Dependency version bounds are a lie

…at least more often than not, if their goal is to say that “my code works with the versions in that bounds”.

How things can go wrong

  1. You start a new project wombat, and add all the currently used versions of its dependencies (here: foo-1.2.3) to the build-depends line of the wombat.cabal file, maybe like this:

    build-depends: foo >= 1.2.3 && < 1.3,
    

    You set up a nice CI system, maybe testing various versions of GHC.

    All is well.

  2. To get extra cookie points you maybe subscribe to a packdeps RSS feed for our package and get notified when foo-1.3 gets released. So you change the dependency to

    build-depends: foo >= 1.2.3 && < 1.4,
    

    test that it still works, and release a new version of wombat.

    Still all is well.

  3. A few weeks later, you add New Shiny Feature to wombat. Your tests all pass, CI is happy, and you release a new version.

    Is still all well? We don’t know!

    You package claims to work with foo-1.2.3, but if your latest feature happens to be using code only available in foo-1.3, this is now a lie, and there are no checks in place that check that. On CI, cabal prefers building with the newest version possible, and always builds with foo-1.3.

Can affect upper bounds too!

Ping by packdeps, I just updated the few upper bounds of transformers to allow 0.6. But transformers is a boot package (comes with GHC, installed by default), so cabal keeps using 0.5.6.2.

This led to a incompatiblity between mtl-2.3.1, transformers-0.6 and GHC 9.0 being released without the CI system complaining.

(For the upper-version-untested-problem there is a maybe a simpler fix possible; in a way what I propose below is a generalization of that.)

The underlying problem

In both cases, the problem is that the package metadata specifies a (possibly) wide ranges of compatible packages, but the CI systems only test a small subset of these versions. As a rule of thumb, if it’s not CI tested, it breaks, so this is a problem.
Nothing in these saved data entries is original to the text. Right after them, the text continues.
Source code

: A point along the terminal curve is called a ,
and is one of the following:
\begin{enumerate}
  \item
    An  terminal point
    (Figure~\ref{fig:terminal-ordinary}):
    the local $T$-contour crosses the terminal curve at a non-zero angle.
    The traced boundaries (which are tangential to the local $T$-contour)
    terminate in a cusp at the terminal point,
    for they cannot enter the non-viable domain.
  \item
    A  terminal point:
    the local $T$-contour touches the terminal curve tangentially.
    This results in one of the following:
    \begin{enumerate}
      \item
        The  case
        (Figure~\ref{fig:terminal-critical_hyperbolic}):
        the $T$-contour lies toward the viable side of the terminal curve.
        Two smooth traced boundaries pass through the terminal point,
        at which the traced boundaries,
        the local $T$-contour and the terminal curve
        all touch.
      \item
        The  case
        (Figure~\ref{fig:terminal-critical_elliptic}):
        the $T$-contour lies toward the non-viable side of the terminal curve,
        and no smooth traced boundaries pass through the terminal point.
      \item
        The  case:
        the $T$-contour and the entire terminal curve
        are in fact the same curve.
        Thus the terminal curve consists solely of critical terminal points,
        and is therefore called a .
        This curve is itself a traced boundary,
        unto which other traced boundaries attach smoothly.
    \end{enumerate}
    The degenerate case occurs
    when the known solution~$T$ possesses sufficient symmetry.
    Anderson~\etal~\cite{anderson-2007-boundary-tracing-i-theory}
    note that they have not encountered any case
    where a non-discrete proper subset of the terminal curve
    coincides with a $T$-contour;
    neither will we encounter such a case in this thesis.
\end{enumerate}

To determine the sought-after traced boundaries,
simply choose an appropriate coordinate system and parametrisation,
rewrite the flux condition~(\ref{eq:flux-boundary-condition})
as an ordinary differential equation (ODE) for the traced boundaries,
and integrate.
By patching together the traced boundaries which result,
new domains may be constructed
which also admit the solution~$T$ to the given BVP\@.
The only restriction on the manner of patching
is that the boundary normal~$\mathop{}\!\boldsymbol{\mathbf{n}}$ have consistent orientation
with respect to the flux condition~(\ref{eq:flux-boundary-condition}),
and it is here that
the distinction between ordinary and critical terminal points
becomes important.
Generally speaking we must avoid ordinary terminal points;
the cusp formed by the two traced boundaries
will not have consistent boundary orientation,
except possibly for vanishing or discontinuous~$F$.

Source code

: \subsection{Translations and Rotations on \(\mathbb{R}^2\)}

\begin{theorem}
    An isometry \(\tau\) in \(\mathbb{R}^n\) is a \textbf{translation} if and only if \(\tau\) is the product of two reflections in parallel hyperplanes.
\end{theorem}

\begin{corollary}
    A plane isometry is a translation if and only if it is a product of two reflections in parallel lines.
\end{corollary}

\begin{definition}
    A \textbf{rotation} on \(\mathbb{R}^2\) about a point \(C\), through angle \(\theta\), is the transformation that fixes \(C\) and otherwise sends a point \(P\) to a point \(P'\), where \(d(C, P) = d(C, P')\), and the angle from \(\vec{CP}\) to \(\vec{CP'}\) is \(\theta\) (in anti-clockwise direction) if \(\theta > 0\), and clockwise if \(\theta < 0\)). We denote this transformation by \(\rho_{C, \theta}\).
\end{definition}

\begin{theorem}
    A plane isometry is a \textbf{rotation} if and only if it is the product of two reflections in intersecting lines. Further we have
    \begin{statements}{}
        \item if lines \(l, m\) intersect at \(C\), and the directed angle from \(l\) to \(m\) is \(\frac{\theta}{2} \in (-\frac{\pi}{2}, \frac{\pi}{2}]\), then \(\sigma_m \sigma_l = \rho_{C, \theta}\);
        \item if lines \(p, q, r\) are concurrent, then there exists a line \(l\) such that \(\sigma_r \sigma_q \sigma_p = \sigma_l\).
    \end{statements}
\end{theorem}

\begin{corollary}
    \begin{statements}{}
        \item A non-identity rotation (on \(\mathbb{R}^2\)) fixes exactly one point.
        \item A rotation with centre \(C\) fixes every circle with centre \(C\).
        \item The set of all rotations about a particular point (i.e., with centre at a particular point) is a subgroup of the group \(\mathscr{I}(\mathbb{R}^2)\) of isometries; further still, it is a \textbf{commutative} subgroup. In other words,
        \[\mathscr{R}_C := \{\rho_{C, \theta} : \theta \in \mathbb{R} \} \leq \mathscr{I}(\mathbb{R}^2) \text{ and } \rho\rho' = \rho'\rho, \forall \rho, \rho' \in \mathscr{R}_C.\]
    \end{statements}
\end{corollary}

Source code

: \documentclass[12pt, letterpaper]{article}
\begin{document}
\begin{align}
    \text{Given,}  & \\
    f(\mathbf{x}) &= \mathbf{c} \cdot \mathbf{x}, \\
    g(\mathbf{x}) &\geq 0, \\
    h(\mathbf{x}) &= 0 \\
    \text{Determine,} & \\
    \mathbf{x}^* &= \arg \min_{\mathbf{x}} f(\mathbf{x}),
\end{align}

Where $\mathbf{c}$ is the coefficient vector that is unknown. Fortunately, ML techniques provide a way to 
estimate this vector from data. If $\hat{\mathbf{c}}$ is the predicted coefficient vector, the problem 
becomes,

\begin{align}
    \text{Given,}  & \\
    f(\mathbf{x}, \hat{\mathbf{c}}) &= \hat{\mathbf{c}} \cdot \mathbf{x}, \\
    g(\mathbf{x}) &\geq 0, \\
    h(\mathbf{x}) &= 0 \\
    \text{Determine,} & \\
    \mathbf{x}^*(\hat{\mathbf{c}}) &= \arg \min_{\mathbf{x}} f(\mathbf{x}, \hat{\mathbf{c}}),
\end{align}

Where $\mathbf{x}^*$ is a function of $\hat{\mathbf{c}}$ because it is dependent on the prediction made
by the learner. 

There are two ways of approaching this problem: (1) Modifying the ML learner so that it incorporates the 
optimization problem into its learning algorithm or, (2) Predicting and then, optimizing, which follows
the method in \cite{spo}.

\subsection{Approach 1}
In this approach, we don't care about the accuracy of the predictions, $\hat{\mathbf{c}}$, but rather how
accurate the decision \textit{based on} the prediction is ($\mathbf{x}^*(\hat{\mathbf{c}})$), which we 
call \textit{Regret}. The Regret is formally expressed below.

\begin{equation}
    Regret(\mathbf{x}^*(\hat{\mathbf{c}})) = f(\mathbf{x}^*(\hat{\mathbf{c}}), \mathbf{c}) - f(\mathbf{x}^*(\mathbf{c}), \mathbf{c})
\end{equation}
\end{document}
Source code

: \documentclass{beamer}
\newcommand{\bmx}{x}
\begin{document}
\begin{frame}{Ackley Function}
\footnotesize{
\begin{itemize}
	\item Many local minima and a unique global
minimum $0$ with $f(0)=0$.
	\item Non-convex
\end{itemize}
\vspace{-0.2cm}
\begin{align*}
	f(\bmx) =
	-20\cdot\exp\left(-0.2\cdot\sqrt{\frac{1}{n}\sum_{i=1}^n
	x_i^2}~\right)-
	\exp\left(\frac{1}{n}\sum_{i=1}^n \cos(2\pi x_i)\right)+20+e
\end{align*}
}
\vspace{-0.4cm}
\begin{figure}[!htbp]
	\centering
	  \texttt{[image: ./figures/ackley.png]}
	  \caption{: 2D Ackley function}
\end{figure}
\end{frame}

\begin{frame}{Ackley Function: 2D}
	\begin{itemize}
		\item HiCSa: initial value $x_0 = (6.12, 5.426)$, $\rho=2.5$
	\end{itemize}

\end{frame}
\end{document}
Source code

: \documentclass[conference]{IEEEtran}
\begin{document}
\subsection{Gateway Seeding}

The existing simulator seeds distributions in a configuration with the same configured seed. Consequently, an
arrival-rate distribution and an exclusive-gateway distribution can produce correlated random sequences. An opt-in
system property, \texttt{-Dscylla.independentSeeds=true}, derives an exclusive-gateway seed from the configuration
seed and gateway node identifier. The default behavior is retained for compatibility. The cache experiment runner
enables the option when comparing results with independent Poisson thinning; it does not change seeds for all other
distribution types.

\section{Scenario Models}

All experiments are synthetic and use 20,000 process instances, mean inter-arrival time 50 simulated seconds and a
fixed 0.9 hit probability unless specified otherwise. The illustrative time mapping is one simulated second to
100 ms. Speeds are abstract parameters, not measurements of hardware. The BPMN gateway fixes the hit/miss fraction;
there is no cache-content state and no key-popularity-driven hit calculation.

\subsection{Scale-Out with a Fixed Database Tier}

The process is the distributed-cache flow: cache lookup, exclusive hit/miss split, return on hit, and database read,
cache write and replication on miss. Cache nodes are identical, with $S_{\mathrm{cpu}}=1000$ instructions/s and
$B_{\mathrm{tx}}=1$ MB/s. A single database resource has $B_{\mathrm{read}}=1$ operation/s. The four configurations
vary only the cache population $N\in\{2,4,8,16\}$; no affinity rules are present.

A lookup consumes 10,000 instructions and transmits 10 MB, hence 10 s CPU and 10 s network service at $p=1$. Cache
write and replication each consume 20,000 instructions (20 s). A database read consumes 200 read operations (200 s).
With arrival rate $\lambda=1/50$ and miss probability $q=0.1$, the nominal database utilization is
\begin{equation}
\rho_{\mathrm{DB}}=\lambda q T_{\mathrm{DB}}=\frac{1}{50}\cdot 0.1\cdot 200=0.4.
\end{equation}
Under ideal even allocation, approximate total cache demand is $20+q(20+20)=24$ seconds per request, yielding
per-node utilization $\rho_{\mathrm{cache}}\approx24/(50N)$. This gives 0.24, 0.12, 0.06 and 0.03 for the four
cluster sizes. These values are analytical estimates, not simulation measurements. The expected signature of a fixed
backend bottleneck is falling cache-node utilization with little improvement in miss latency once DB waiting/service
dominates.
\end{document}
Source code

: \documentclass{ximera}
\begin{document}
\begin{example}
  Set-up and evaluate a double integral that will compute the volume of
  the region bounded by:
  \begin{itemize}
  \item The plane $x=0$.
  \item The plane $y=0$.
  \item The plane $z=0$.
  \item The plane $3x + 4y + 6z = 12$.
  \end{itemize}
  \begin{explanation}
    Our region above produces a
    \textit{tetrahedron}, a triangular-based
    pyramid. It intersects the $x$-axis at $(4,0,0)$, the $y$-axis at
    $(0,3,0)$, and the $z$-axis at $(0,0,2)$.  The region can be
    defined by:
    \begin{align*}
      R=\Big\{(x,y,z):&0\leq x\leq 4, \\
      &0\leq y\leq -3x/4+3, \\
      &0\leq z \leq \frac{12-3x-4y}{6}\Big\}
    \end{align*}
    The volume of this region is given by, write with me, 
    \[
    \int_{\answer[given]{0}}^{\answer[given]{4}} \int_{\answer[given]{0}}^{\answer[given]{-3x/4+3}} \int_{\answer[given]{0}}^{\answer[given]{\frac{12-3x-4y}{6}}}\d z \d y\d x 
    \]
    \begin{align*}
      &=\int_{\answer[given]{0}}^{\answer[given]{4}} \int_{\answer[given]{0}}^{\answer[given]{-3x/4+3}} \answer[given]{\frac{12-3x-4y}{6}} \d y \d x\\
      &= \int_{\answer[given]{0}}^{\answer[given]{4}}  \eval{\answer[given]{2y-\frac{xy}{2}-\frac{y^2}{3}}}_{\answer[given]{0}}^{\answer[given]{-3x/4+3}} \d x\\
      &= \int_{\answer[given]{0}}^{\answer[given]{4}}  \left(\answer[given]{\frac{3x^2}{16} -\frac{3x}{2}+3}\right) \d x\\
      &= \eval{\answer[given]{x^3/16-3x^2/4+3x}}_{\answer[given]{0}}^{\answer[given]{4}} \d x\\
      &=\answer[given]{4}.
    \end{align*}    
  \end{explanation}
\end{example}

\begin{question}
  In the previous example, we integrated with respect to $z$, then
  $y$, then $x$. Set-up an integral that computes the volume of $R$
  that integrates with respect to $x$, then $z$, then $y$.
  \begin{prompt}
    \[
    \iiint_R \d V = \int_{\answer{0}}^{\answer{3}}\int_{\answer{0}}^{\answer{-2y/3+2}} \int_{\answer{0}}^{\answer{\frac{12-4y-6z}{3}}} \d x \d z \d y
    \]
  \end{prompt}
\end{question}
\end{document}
The goal of version bounds

Stepping back a bit, I wonder: What is the main purpose of the version bounds in the cabal file?

It seems to be to indicate which dependency versions are expected to build, so that downstream users are not bothered with build failures of their dependencies (instead, cabal tries to pick different versions, or reports earlier with the inability to form a build plan).

Cabal’s 3.0 caret-set-syntax of specifying bounds, where the equivalent to the above build-depends would be

build-depends: foo ^>= { 1.2.3, 1.3 }

emphasizes this purpose.

(There is also the use of bounds to indicate semantic incompatibilities.)

Let’s avoid lies!

So it becomes clear: If we want to avoid our cabal files from lying, we need to have the package CI check every version allowed by the version range. Or, a bit more realistic, those versions that (by the PVP) imply compatibility with all versions. In the case of caret-set-depends, it’s simply the versions in the set.

But how?

What’s not clear to me is how to achieve that.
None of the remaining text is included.